Visita fiscale 2021

Visita fiscali INPS: orari e fasce di reperibilità per dipendenti privati e pubblici. I casi di esonero dalla visita medica di controllo malattia e le sanzioni previste.

La visita fiscale è una possibilità con cui devono fare i conti i lavoratori dipendenti che si trovano in malattia. Infatti, su istanza del datore di lavoro o della stessa INPS i medici della mutua sono chiamati ad effettuare le visite fiscali per i lavoratori dipendenti del settore pubblico e privato. In questo contesto assumono vitale importanza le fasce di reperibilità e gli orari visite che i lavoratori in malattia devono rispettare in caso di malattia ed assenza dal lavoro.
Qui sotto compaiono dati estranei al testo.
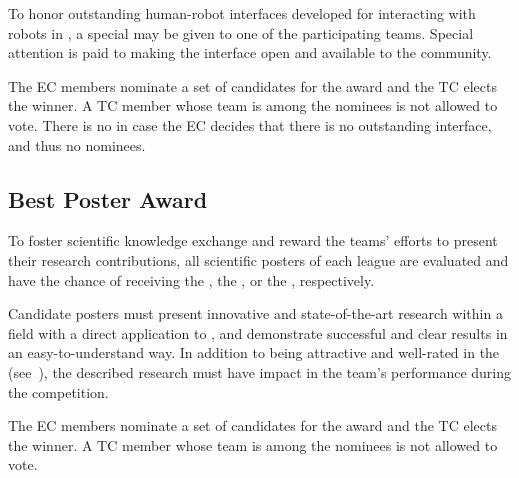 To honor outstanding human-robot interfaces developed for interacting with robots in \AtHome{}, a special \HRIAward{} may be given to one of the participating teams.
Special attention is paid to making the interface open and available to the \AtHome{} community.

The \AtHome{} EC members nominate a set of candidates for the award and the TC elects the winner.
A TC member whose team is among the nominees is not allowed to vote.
There is no \HRIAward{} in case the EC decides that there is no outstanding interface, and thus no nominees.

\subsection{Best Poster Award}
\label{award:poster}

To foster scientific knowledge exchange and reward the teams' efforts to present their research contributions, all scientific posters of each league are evaluated and have the chance of receiving the \DSPLPosterAward, the \OPLPosterAward, or the \SSPLPosterAward, respectively.

Candidate posters must present innovative and state-of-the-art research within a field with a direct application to \AtHome, and demonstrate successful and clear results in an easy-to-understand way.
In addition to being attractive and well-rated in the \PS{} (see~), the described research must have impact in the team's performance during the competition.

The \AtHome{} EC members nominate a set of candidates for the award and the TC elects the winner.
A TC member whose team is among the nominees is not allowed to vote.

%
%
%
Inoltre, devono essere tenuti in considerazione i casi di esonero dalla visita fiscale e le possibili sanzioni che possono essere applicate al lavoratore dipendente in caso di assenza alla reperibilità non giustificata.

L’emergenza Covid-19 ha, tuttavia, avuto conseguenze anche sul fronte delle visite fiscali. Infatti, i controlli dei medici della mutua vengono effettuati soltanto nei casi in cui è escluso il rischio di contagio.

Una novità del 2021, riguarda le modalità per comunicare il cambio di indirizzo di reperibilità del lavoratore.

Visite fiscali 2021

Il certificato telematico di malattia

Il certificato di malattia è l’attestazione, rilasciata dal medico curante o dal Sistema Sanitario Nazionale per giustificare l’assenza per malattia dal lavoro. Tale certificato viene inviato telematicamente all’INPS dal medico curante. Il datore di lavoro può verificare il certificato telematicamente.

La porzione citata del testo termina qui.